** Given records follows **
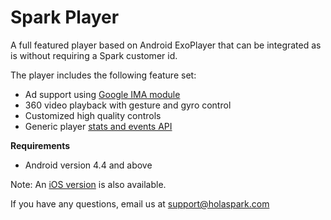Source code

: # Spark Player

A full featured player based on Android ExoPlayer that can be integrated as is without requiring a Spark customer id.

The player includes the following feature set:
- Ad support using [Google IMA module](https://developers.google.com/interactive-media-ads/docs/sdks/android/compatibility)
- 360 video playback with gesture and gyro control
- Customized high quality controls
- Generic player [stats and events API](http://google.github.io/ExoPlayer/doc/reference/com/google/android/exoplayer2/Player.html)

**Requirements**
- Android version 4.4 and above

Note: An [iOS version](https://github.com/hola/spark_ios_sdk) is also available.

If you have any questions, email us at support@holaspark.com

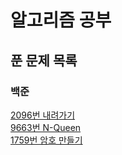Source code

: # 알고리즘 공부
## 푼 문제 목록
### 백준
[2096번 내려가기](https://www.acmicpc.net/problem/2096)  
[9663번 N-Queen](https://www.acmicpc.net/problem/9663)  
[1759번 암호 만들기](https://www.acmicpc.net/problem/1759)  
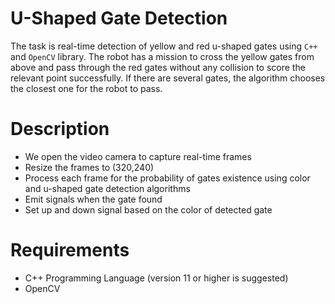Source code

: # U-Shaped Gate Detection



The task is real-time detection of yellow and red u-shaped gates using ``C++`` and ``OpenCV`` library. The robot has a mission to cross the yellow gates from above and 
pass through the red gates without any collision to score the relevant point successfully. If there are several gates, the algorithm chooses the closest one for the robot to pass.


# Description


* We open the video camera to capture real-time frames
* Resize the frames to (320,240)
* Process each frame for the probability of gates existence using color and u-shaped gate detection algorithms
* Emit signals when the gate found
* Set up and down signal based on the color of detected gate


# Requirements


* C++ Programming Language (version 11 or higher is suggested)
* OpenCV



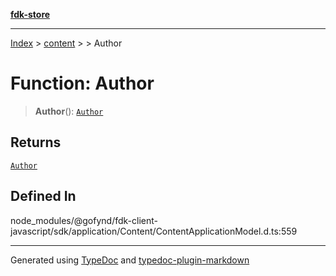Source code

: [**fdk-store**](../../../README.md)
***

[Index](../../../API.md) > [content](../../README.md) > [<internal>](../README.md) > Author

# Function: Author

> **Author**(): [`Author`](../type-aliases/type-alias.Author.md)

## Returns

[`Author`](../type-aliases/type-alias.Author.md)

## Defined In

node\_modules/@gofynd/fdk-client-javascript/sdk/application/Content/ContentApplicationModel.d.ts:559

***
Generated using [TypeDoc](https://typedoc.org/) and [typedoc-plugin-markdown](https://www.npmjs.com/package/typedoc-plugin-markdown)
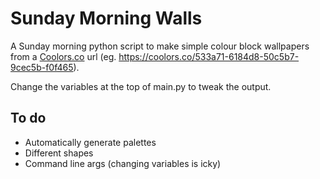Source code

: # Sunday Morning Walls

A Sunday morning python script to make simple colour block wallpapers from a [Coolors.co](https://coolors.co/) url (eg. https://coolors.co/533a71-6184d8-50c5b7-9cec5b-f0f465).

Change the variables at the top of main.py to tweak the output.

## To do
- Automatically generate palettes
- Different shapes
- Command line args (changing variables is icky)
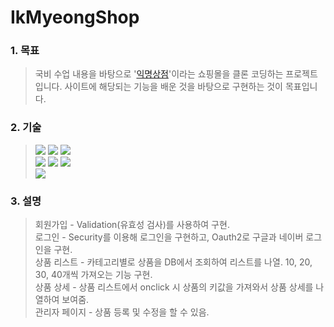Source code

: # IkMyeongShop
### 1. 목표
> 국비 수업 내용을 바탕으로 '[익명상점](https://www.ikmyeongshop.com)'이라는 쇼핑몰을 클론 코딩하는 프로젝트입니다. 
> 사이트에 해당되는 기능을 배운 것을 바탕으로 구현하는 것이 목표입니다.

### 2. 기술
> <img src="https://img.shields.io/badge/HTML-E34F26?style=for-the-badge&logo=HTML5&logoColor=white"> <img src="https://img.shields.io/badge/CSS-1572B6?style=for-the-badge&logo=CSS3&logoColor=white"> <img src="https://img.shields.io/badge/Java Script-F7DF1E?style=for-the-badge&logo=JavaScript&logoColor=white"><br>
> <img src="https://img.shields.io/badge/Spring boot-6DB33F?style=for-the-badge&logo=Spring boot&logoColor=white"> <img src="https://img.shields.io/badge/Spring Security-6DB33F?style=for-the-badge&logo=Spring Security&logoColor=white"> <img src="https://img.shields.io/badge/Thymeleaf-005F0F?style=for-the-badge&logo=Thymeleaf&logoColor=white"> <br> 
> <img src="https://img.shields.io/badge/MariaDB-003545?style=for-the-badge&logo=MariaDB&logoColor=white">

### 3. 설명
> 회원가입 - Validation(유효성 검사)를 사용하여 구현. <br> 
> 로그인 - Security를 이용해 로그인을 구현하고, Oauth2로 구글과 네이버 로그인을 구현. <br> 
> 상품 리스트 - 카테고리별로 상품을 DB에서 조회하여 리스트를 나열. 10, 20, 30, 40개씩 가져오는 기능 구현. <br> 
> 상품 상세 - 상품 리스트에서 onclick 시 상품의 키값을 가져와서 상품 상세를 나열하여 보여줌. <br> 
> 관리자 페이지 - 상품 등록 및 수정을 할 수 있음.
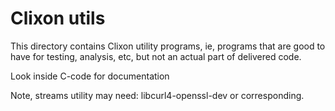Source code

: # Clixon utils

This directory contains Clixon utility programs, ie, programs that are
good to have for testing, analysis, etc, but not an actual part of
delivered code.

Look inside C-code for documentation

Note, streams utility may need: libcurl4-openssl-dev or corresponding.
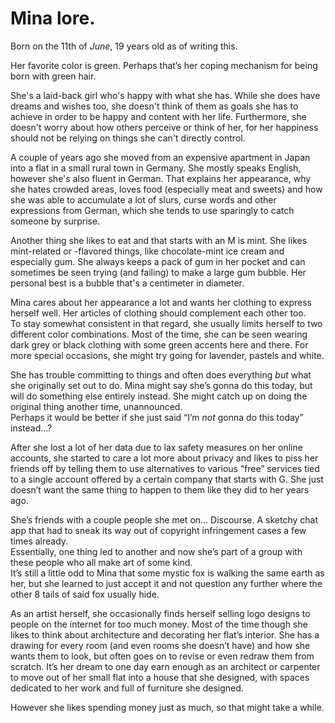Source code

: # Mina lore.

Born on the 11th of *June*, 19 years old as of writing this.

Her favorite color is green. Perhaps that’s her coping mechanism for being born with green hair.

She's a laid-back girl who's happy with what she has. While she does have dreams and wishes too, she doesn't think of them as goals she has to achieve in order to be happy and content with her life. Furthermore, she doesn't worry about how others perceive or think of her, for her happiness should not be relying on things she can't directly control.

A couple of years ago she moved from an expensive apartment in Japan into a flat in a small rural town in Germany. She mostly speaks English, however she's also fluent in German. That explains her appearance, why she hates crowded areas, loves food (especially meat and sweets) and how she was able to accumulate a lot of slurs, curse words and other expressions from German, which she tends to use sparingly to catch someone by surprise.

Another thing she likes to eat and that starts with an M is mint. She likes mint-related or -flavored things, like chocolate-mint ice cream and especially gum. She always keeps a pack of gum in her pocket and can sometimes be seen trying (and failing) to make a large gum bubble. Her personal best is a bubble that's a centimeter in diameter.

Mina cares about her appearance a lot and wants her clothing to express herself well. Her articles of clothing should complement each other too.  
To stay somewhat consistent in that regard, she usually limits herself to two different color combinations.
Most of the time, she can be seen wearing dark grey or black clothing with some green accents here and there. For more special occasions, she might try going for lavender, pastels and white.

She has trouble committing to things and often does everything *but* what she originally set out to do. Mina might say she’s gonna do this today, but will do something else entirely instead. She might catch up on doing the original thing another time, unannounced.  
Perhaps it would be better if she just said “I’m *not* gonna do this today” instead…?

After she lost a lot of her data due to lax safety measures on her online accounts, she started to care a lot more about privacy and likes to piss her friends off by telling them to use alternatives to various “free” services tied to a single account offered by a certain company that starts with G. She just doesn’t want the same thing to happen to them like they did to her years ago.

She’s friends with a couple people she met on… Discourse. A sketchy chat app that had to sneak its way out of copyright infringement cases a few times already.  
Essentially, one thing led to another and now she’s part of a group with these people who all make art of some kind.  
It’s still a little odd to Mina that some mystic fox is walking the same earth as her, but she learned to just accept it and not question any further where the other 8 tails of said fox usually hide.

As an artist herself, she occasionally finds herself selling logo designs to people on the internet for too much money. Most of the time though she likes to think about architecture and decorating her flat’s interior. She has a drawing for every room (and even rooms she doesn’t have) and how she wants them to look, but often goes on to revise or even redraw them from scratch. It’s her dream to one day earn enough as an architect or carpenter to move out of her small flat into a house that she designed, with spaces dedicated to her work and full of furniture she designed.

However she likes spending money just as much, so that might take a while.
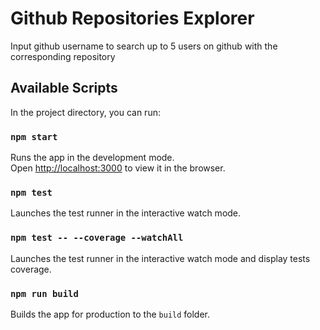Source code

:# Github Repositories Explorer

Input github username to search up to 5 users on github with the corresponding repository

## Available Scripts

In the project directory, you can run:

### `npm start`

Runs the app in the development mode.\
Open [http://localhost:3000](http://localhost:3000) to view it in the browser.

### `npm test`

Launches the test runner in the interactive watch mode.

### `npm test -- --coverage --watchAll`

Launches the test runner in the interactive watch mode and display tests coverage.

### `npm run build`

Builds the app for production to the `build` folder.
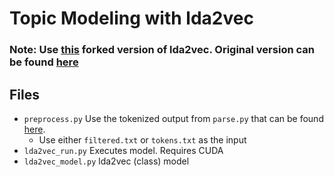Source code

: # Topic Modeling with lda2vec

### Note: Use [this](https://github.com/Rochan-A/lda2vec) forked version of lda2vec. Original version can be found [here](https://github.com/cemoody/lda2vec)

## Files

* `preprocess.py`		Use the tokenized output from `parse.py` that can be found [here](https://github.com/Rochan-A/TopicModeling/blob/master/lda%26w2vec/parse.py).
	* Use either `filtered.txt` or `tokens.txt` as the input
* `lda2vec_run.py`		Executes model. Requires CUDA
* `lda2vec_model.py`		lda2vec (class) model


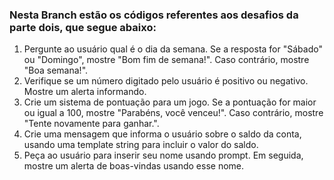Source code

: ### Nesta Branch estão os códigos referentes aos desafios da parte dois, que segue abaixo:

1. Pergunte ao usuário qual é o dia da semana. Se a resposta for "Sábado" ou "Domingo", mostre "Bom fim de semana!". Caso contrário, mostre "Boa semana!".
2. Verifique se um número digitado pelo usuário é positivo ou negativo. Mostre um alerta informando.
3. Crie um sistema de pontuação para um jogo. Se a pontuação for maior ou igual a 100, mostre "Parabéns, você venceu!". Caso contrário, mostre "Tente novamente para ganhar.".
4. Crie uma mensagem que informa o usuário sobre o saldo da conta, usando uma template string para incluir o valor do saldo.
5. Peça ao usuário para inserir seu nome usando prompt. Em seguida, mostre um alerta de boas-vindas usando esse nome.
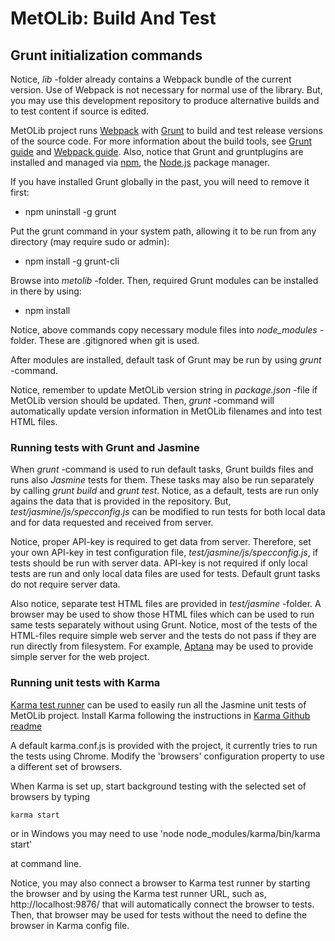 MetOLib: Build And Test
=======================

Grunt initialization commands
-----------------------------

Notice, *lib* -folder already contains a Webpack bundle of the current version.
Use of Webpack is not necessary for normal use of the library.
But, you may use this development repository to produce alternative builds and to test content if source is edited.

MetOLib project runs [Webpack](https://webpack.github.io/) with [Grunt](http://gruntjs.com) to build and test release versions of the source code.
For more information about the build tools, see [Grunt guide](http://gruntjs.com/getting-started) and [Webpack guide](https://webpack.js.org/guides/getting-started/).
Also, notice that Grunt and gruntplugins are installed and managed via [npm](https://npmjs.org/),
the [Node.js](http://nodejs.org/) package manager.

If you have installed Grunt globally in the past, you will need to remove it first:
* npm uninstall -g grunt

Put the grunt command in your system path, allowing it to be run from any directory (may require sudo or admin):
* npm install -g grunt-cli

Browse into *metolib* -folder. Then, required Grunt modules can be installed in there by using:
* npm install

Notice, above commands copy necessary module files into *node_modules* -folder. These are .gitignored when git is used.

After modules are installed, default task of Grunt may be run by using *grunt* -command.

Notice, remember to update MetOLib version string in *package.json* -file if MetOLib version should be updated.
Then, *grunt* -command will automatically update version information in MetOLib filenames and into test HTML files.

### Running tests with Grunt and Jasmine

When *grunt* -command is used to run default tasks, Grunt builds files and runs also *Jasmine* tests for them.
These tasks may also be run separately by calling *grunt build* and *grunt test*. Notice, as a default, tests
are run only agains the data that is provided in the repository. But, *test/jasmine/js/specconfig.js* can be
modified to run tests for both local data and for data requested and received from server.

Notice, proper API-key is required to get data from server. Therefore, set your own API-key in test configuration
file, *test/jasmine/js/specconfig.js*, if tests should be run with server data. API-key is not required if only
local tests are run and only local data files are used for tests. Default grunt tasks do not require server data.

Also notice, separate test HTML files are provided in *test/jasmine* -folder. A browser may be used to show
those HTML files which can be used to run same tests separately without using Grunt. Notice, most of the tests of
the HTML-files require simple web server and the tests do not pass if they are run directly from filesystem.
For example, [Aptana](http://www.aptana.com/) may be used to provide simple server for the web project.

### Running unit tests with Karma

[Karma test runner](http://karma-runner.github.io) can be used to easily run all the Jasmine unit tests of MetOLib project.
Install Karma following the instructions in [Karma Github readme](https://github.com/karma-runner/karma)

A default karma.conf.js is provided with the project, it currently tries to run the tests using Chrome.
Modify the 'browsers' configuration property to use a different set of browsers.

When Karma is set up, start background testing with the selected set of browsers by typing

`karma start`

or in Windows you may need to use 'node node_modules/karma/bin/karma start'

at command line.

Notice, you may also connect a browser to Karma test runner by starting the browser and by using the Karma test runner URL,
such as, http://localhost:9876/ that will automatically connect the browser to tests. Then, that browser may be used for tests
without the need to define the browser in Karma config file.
** End of Given records **
* _Your objective_
Beginning at the line with "For example, [Aptana](http://www.aptana.com/)" and ending at the line with "[Karma test runner](http://karma-runner.github.io)", reproduce each line of the data above exactly, and add no other lines.

* _Written solution_
For example, [Aptana](http://www.aptana.com/) may be used to provide simple server for the web project.

### Running unit tests with Karma

[Karma test runner](http://karma-runner.github.io) can be used to easily run all the Jasmine unit tests of MetOLib project.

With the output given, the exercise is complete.